If you want to access the corpora that we are using for your fuzz targets (synthesized by the fuzzing engines), follow these steps.


Obtain access

To get access to a project’s corpora, you must be listed as the primary contact or as an auto cc in the project’s project.yaml file, as described in the New Project Guide. If you don’t do this, most of the links below won’t work.

Install Google Cloud SDK

The corpora for fuzz targets are stored on Google Cloud Storage.
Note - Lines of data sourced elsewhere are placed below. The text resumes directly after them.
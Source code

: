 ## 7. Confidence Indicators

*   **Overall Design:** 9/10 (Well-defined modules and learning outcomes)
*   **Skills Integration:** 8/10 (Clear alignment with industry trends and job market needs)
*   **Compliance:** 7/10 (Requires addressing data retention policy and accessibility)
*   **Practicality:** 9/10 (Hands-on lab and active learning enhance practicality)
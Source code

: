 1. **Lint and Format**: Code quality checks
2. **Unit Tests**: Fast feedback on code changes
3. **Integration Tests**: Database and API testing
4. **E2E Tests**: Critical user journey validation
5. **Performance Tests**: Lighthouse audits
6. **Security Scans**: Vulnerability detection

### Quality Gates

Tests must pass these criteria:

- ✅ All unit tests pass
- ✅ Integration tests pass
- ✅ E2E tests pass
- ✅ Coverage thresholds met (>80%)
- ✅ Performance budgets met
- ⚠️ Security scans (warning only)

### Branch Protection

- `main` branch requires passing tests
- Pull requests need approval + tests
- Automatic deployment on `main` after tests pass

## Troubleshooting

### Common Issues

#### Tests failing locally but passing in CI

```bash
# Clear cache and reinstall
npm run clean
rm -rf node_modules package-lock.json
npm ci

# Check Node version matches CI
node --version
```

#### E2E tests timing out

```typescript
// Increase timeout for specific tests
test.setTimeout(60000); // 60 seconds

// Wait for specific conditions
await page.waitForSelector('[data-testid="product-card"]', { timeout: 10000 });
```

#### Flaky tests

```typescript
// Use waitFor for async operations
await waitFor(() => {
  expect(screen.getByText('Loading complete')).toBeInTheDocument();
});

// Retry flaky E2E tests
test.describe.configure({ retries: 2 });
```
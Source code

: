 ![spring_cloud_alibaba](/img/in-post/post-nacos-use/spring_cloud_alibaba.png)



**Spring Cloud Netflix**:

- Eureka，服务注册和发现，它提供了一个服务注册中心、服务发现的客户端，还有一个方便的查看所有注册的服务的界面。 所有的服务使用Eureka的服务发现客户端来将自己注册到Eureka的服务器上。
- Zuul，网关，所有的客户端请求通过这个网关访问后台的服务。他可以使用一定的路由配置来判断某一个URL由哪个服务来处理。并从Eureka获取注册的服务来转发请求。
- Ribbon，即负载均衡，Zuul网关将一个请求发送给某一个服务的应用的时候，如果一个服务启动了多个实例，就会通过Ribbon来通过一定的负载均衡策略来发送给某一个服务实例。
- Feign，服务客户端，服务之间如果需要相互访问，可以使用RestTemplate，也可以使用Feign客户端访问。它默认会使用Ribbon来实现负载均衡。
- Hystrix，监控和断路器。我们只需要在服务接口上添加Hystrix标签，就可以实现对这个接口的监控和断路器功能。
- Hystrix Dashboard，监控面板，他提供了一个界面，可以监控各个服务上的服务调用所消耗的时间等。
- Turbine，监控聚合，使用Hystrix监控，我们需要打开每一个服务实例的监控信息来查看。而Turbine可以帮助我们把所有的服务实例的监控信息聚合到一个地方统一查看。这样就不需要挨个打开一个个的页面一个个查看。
To access them, you need to install the gsutil tool, which is part of the Google Cloud SDK. Follow the instructions on the installation page to login with the Google account listed in your project’s project.yaml file.

Viewing the corpus for a fuzz target

The fuzzer statistics page for your project on ClusterFuzz contains a link to the Google Cloud console for your corpus under the corpus_size column. Click the link to browse and download individual test inputs in the corpus.

viewing_corpus

Downloading the corpus

If you want to download the entire corpus, click the link in the corpus_size column, then copy the Buckets path at the top of the page:

corpus_path

Copy the corpus to a directory on your machine by running the following command:

$ gsutil -m cp -r gs://<bucket_path> <local_directory>

Using the expat example above, this would be:

$ gsutil -m cp -r \
    gs://expat-corpus.clusterfuzz-external.appspot.com/libFuzzer/expat_parse_fuzzer \
    <local_directory>

Corpus backups

We keep daily zipped backups of your corpora. These can be accessed from the corpus_backup column of the fuzzer statistics page. Downloading these can be significantly faster than running gsutil -m cp -r on the corpus bucket.